Time: 20 minutes preparation, 45 minutes to cook.
Serves: 4 to 5
- 1 medium onion, peeled and finely chopped
- 100g finely chopped, smoked pancetta or smoked bacon
- 1 large clove garlic crushed
- 500g minced British beef
- 400g tin Italian chopped tomatoes
- 3 tablespoons sundried tomato paste
- 75ml red wine
- 1/2 teaspoon of freshly grated nutmeg
- 2 rounded tablespoons chopped basil (30g pack)
- Salt and freshly milled black pepper
- 300 - 350g fresh lasagne sheets
- 200g mozzarella, diced
- 50g Parmigiano Reggiano, freshly grated
For The Cream Sauce
- 100ml double cream
- 850ml milk
- 75g butter, plus a little extra for greasing
- 50g sauce flour
- freshly grated nutmeg
- salt and freshly milled black pepper
- Fry the onion in olive oil for a few minutes, then add the garlic and chopped pancetta.
- Add the beef mince and brown.
- Add the tomatoes, tomato paste, red wine, basil and seasoning. Cook through, stirring regularly.
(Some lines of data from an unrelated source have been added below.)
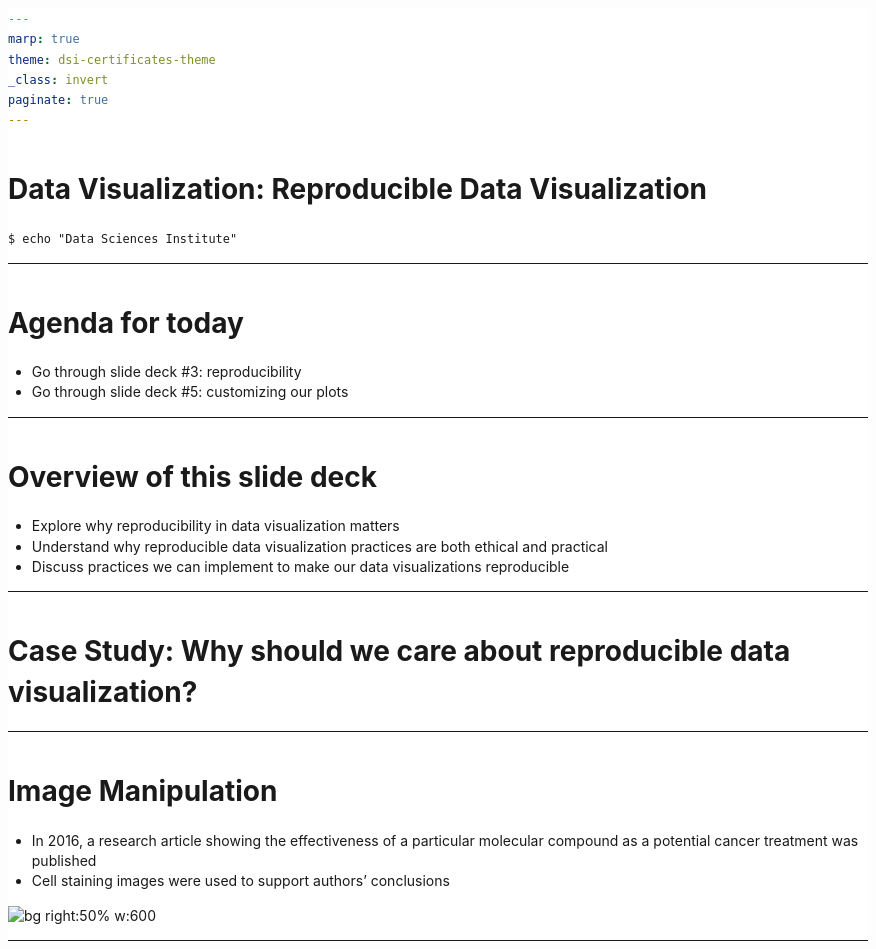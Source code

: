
 ```yaml
---
marp: true
theme: dsi-certificates-theme
_class: invert
paginate: true
---
```


# Data Visualization: Reproducible Data Visualization

```code
$ echo "Data Sciences Institute"
```

---

# Agenda for today

- Go through slide deck #3: reproducibility
- Go through slide deck #5: customizing our plots

---

# Overview of this slide deck

- Explore why reproducibility in data visualization matters
- Understand why reproducible data visualization practices are both ethical and practical
- Discuss practices we can implement to make our data visualizations reproducible

---

# Case Study: Why should we care about reproducible data visualization?



---

# Image Manipulation

- In 2016, a research article showing the effectiveness of a particular molecular compound as a potential cancer treatment was published
- Cell staining images were used to support authors’ conclusions

![bg right:50% w:600](./images/03_a_particular_molecular_compound_as_a_potential_cancer_treatment.png)



---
- Whilst this the meat sauce is cooking, preheat the oven to 180°C and make the cream sauce.
- Place the milk and butter with some seasoning in a saucepan and heat. Stir in the sifted flour. The sauce needs continual stirring with a hand whisk. Whisk over a gentle heat until the sauce thickens.
- Spread a third of the meat sauce in a casserole dish and cover with a quarter of the cream sauce. Sprinkle a third of the chopped mozzarella over the cream sauce and cover with sheets of lasagne pasta.
- Repeat this two more times.
- Finish with the final quarter of the cream sauce on top of the pasta layer and cover this with the grated Parmigianio Reggiano cheese.
- Bake in the over for 40-45 minutes, when it should be bubbling and golden brown on top. Leave to stand for 10 minutes before serving.